Pull every "panes" line out of the data below.

++++ PROVIDED RECORDS ++++

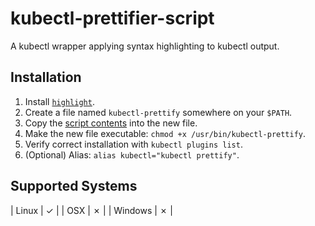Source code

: # kubectl-prettifier-script
 A kubectl wrapper applying syntax highlighting to kubectl output.

## Installation

1. Install [`highlight`][1].
1. Create a file named `kubectl-prettify` somewhere on your `$PATH`.
1. Copy the [script contents][2] into the new file.
1. Make the new file executable: `chmod +x /usr/bin/kubectl-prettify`.
1. Verify correct installation with `kubectl plugins list`.
1. (Optional) Alias: `alias kubectl="kubectl prettify"`.


## Supported Systems

| Linux   | ✓ |
| OSX     | ✗ |
| Windows | ✗ |

[1]: http://manpages.ubuntu.com/manpages/cosmic/man1/highlight.1.html
[2]: https://github.com/aklin/kubectl-prettifier-script/blob/master/kubectl-wrapper.sh
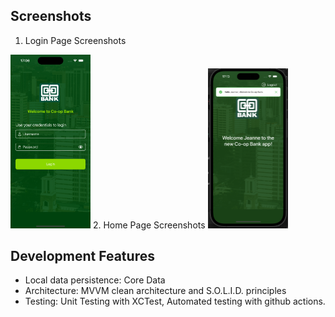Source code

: ## Screenshots
1. Login Page Screenshots
<img src="Screenshots/Login.png" width="128"/> 
2. Home Page Screenshots
<img src="Screenshots/Home.png" width="128"/>

## Development Features
- Local data persistence: Core Data
- Architecture: MVVM clean architecture and S.O.L.I.D. principles
- Testing: Unit Testing with XCTest, Automated testing with github actions.
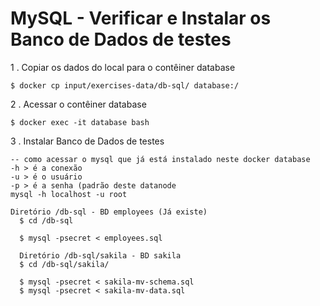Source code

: # MySQL - Verificar e Instalar os Banco de Dados de testes

1 . Copiar os dados do local para o contêiner database

    $ docker cp input/exercises-data/db-sql/ database:/

2 . Acessar o contêiner database

    $ docker exec -it database bash

3 . Instalar Banco de Dados de testes

    -- como acessar o mysql que já está instalado neste docker database
    -h > é a conexão
    -u > é o usuário
    -p > é a senha (padrão deste datanode 
    mysql -h localhost -u root 
    
    Diretório /db-sql - BD employees (Já existe)
      $ cd /db-sql  

      $ mysql -psecret < employees.sql

      Diretório /db-sql/sakila - BD sakila
      $ cd /db-sql/sakila/

      $ mysql -psecret < sakila-mv-schema.sql
      $ mysql -psecret < sakila-mv-data.sql
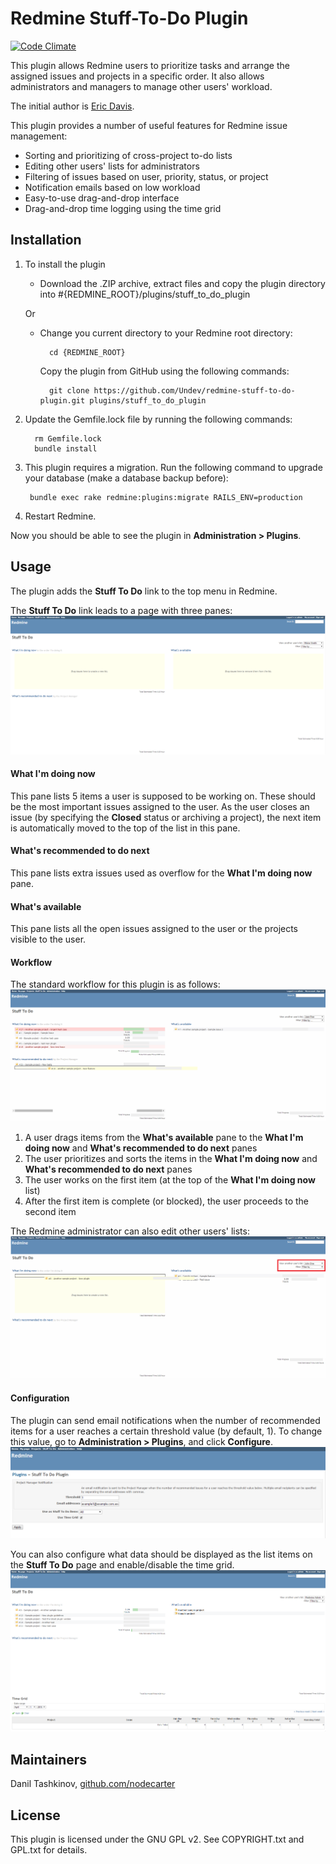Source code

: # Redmine Stuff-To-Do Plugin

[![Code Climate](https://codeclimate.com/github/Undev/redmine-stuff-to-do-plugin.png)](https://codeclimate.com/github/Undev/redmine-stuff-to-do-plugin)

This plugin allows Redmine users to prioritize tasks and arrange the assigned issues and projects in a specific order. It also allows administrators and managers to manage other users' workload.

The initial author is [Eric Davis](https://github.com/edavis10).

This plugin provides a number of useful features for Redmine issue management:

* Sorting and prioritizing of cross-project to-do lists
* Editing other users' lists for administrators
* Filtering of issues based on user, priority, status, or project
* Notification emails based on low workload
* Easy-to-use drag-and-drop interface
* Drag-and-drop time logging using the time grid

## Installation

1. To install the plugin
    * Download the .ZIP archive, extract files and copy the plugin directory into #{REDMINE_ROOT}/plugins/stuff_to_do_plugin
    
    Or

    * Change you current directory to your Redmine root directory:  

            cd {REDMINE_ROOT}
            
      Copy the plugin from GitHub using the following commands:
      
            git clone https://github.com/Undev/redmine-stuff-to-do-plugin.git plugins/stuff_to_do_plugin
            

2. Update the Gemfile.lock file by running the following commands:  

         rm Gemfile.lock  
         bundle install

3. This plugin requires a migration. Run the following command to upgrade your database (make a database backup before):  

        bundle exec rake redmine:plugins:migrate RAILS_ENV=production
            
4. Restart Redmine.

Now you should be able to see the plugin in **Administration > Plugins**.

## Usage

The plugin adds the **Stuff To Do** link to the top menu in Redmine.

The **Stuff To Do** link leads to a page with three panes:    
![stuff to do](stuff_to_do_1.png)

#### What I'm doing now

This pane lists 5 items a user is supposed to be working on. These should be the most important issues assigned to the user. As the user closes an issue (by specifying the **Closed** status or archiving a project), the next item is automatically moved to the top of the list in this pane.

#### What's recommended to do next

This pane lists extra issues used as overflow for the **What I'm doing now** pane.

#### What's available

This pane lists all the open issues assigned to the user or the projects visible to the user.

#### Workflow

The standard workflow for this plugin is as follows:  
![stuff to do](stuff_to_do_2.png)

1. A user drags items from the **What's available** pane to the **What I'm doing now** and **What's recommended to do next** panes
2. The user prioritizes and sorts the items in the **What I'm doing now** and **What's recommended to do next** panes
3. The user works on the first item (at the top of the **What I'm doing now** list)
4. After the first item is complete (or blocked), the user proceeds to the second item

The Redmine administrator can also edit other users' lists:  
![stuff to do](stuff_to_do_3.png)

#### Configuration

The plugin can send email notifications when the number of recommended items for a user reaches a certain threshold value (by default, 1). To change this value, go to **Administration > Plugins**, and click **Configure**.  
![stuff to do configure](stuff_to_do_configure.PNG)

You can also configure what data should be displayed as the list items on the **Stuff To Do** page and enable/disable the time grid.  
![stuff to do](stuff_to_do_4.png)

## Maintainers

Danil Tashkinov, [github.com/nodecarter](https://github.com/nodecarter)

## License

This plugin is licensed under the GNU GPL v2. See COPYRIGHT.txt and GPL.txt for details.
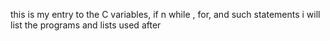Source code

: this is my entry to the C variables, if n while , for, and such statements
i will list the programs and lists used after 
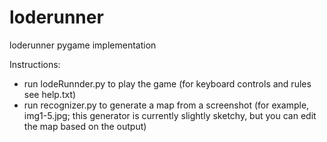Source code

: # loderunner
loderunner pygame implementation

Instructions:
- run lodeRunnder.py to play the game (for keyboard controls and rules see help.txt)
- run recognizer.py to generate a map from a screenshot (for example, img1-5.jpg; this generator is currently slightly sketchy, but you can edit the map based on the output)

++++

▶ **WRITTEN REPLY**:
The **Stuff To Do** link leads to a page with three panes:    
1. A user drags items from the **What's available** pane to the **What I'm doing now** and **What's recommended to do next** panes
2. The user prioritizes and sorts the items in the **What I'm doing now** and **What's recommended to do next** panes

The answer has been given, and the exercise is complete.